Star-Bulletin Features

Friday, January 25, 2002

All you need are Beatles
songs to sell a soundtrack

"I Am Sam: Music From and Inspired by the Motion Picture"
Various artists (V2)

Review by Gary C.W. Chun

God, how we love the Beatles.

The overall top-selling album last year was the Fab Four's compilation of No. 1 charting singles. And now this new collection of covers has been doing well, even though it was out before the Sean Penn-Michelle Pfeiffer movie was in wide release and in spite of the critical bashing of the film (see review in today's Weekend section).

The Beatle songs are threaded throughout the movie because Penn's mentally challenged character is obsessed with their music, so much so that his 7-year-old girl in the movie is named after "Lucy in the Sky with Diamonds."

The original tunes could not be used because of a group mandate against using their performances in films, so, V2 label president Andy Gershon had only three weeks to find artists to participate in the soundtrack.

Most of the newer versions also had to be in sync with the original versions. He told Ice magazine that "the songs that are in the movie, they actually had to be cut to the same tempo as the originals.

"I think this is where the artists really shine (in their) ability to keep the integrity and beauty of the original and at the same time be able to make it their own," he said.

So it's no surprise that while not all of the covers are slavish copies, they are in the spirit and overall sound of the originals.

The album works in total not only because of these great songs, but because of the caliber of artists involved. Rufus Wainwright puts his heart into "Across the Universe," his version slowly unfolding like a lotus blossom. "I'm Looking Through You" moves along at a nice clip thanks to the Wallflowers, complete with Jakob Dylan's dusky voice and Jackson Browne's harmonies.

Ben Folds does a fine turn on "Golden Slumbers," and the now-on-hiatus Black Crowes add a bit of Southern funk to their take on "Lucy."

Major artists like these and Sarah McLachlan, Eddie Vedder, Ben Harper and Sheryl Crow are part of the movie soundtrack, numbering about half of the CD's songs.

I suspect those covers with a more idiosyncratic edge (and tempo) -- an arrangement by Marc Anthony Thompson (a k a Chocolate Genius) of "Julia," a more intimate and textured "Help!" from 20-year-old Howie Day and Grandaddy's casual, offhand take on "Revolution" -- were done to help fill out the album.

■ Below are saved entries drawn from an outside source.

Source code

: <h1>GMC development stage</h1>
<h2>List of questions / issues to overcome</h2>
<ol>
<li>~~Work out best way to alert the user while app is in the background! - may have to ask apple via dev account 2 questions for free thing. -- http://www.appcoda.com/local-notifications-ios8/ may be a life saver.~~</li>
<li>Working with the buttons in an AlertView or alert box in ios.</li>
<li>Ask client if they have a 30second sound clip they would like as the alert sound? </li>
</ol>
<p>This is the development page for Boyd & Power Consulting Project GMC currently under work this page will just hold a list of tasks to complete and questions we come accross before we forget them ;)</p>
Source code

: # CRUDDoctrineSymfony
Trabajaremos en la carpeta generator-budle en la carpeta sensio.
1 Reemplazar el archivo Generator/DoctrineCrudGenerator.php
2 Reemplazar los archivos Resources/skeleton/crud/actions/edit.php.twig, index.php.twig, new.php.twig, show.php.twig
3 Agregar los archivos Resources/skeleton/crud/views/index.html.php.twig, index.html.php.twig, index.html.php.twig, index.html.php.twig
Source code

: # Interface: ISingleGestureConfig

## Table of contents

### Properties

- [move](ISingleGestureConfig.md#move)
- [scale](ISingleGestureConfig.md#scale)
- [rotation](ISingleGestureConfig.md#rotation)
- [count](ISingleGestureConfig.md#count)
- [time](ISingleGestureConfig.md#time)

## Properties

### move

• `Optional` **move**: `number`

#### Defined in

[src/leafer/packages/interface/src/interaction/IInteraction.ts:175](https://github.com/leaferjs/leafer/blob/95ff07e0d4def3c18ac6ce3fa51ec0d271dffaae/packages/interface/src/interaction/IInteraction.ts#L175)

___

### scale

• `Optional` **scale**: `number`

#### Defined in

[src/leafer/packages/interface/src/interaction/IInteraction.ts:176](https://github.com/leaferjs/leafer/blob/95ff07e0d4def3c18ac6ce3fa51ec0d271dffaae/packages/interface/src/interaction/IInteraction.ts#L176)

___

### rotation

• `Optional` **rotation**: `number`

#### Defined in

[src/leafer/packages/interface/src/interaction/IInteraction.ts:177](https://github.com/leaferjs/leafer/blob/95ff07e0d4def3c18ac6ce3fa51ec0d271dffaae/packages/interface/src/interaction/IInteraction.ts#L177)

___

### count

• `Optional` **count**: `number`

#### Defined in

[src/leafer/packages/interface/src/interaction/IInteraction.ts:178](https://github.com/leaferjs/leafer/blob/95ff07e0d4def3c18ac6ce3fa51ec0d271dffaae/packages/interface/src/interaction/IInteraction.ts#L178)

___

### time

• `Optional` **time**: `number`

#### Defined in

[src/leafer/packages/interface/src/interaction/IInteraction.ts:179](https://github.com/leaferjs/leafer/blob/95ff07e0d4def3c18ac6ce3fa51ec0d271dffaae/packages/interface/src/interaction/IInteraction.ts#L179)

But they're welcome nevertheless.

Two of the more affecting performances are from Paul Westerberg and Nick Cave. Westerberg's late-night, weathered-sounding solo on "Nowhere Man" is poignant, and he makes the song his own. And who would've thought that Mr. Doom-and-Gloom Nick Cave could pull off such a quiet and warm "Let It Be"?

So let us celebrate the music of the lads from Liverpool one more time!